The Result: Actionable Lineage Queries

With the graph fully populated and continuously updated, we could finally answer our critical questions.

Query 1: Upstream Impact Analysis (What code produces fact_transactions?)

// Find all code files that directly or indirectly write to a specific table.
// The `*1..10` specifies a variable-length path search, up to 10 hops deep.
MATCH (target:HudiTable {name: "fact_transactions"})
MATCH path = (source_file:CodeFile)-[:WRITES_TO|READS_FROM*1..10]->(target)
RETURN DISTINCT source_file.path AS code_path

Query 2: Downstream Impact Analysis (What tables are affected by changing currency_converter.ts?)

// Find all Hudi tables downstream from a specific code file.
MATCH (source_file:CodeFile)
WHERE source_file.path ENDS WITH 'transforms/utils/currency_converter.ts'
MATCH path = (source_file)-[:WRITES_TO|READS_FROM*1..10]->(downstream_table:HudiTable)
RETURN DISTINCT downstream_table.name AS affected_table

These queries, integrated into a simple CLI tool for developers, provided instant visibility. Before merging a pull request, a developer could run the downstream analysis to see the full blast radius of their change, turning a 40-hour forensic investigation into a 4-second query.

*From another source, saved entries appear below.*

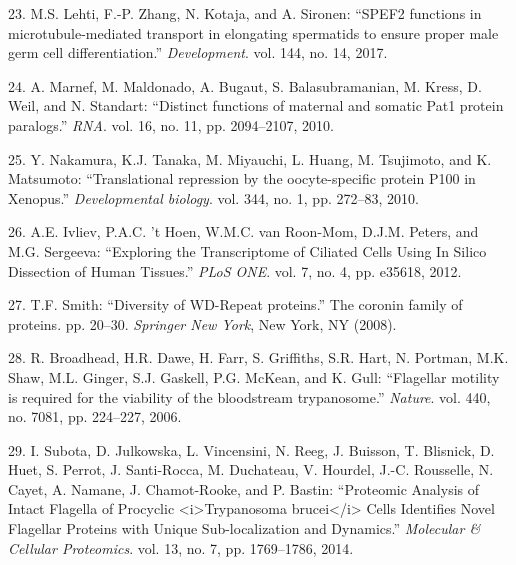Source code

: \documentclass[12pt,twoside]{reedthesis}
\theoremstyle{definition}
\theoremstyle{definition}
\theoremstyle{remark}
\begin{document}
  \hypertarget{ref-Lehti2017}{}
  23. M.S. Lehti, F.-P. Zhang, N. Kotaja, and A. Sironen: ``SPEF2
  functions in microtubule-mediated transport in elongating spermatids to
  ensure proper male germ cell differentiation.'' \emph{Development}. vol.
  144, no. 14, 2017.
  
  \hypertarget{ref-Marnef2010}{}
  24. A. Marnef, M. Maldonado, A. Bugaut, S. Balasubramanian, M. Kress, D.
  Weil, and N. Standart: ``Distinct functions of maternal and somatic Pat1
  protein paralogs.'' \emph{RNA}. vol. 16, no. 11, pp. 2094--2107, 2010.
  
  \hypertarget{ref-Nakamura2010}{}
  25. Y. Nakamura, K.J. Tanaka, M. Miyauchi, L. Huang, M. Tsujimoto, and
  K. Matsumoto: ``Translational repression by the oocyte-specific protein
  P100 in Xenopus.'' \emph{Developmental biology}. vol. 344, no. 1, pp.
  272--83, 2010.
  
  \hypertarget{ref-Ivliev2012}{}
  26. A.E. Ivliev, P.A.C. 't Hoen, W.M.C. van Roon-Mom, D.J.M. Peters, and
  M.G. Sergeeva: ``Exploring the Transcriptome of Ciliated Cells Using In
  Silico Dissection of Human Tissues.'' \emph{PLoS ONE}. vol. 7, no. 4,
  pp. e35618, 2012.
  
  \hypertarget{ref-Smith2008}{}
  27. T.F. Smith: ``Diversity of WD-Repeat proteins.'' The coronin family
  of proteins. pp. 20--30. \emph{Springer New York}, New York, NY (2008).
  
  \hypertarget{ref-Broadhead2006}{}
  28. R. Broadhead, H.R. Dawe, H. Farr, S. Griffiths, S.R. Hart, N.
  Portman, M.K. Shaw, M.L. Ginger, S.J. Gaskell, P.G. McKean, and K. Gull:
  ``Flagellar motility is required for the viability of the bloodstream
  trypanosome.'' \emph{Nature}. vol. 440, no. 7081, pp. 224--227, 2006.
  
  \hypertarget{ref-Subota2014}{}
  29. I. Subota, D. Julkowska, L. Vincensini, N. Reeg, J. Buisson, T.
  Blisnick, D. Huet, S. Perrot, J. Santi-Rocca, M. Duchateau, V. Hourdel,
  J.-C. Rousselle, N. Cayet, A. Namane, J. Chamot-Rooke, and P. Bastin:
  ``Proteomic Analysis of Intact Flagella of Procyclic
  \textless{}i\textgreater{}Trypanosoma brucei\textless{}/i\textgreater{}
  Cells Identifies Novel Flagellar Proteins with Unique Sub-localization
  and Dynamics.'' \emph{Molecular \& Cellular Proteomics}. vol. 13, no. 7,
  pp. 1769--1786, 2014.


\end{document}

This system is not without its limitations. The ESLint-based parsing is convention-dependent and cannot understand complex, dynamic code logic or SQL embedded within strings. A more advanced implementation would require a more sophisticated language parser, potentially leveraging compiler APIs or tools like OpenLineage for a standardized metadata format. Furthermore, the batch-based ingestion into Neo4j can have latency. For a more real-time system, a streaming architecture using Kafka to pipe metadata events from the CI pipeline and Hudi commit hooks directly into the graph would be a necessary evolution. The current implementation, however, solved our most immediate and costly problem, shifting our data engineering culture from reactive firefighting to proactive impact assessment.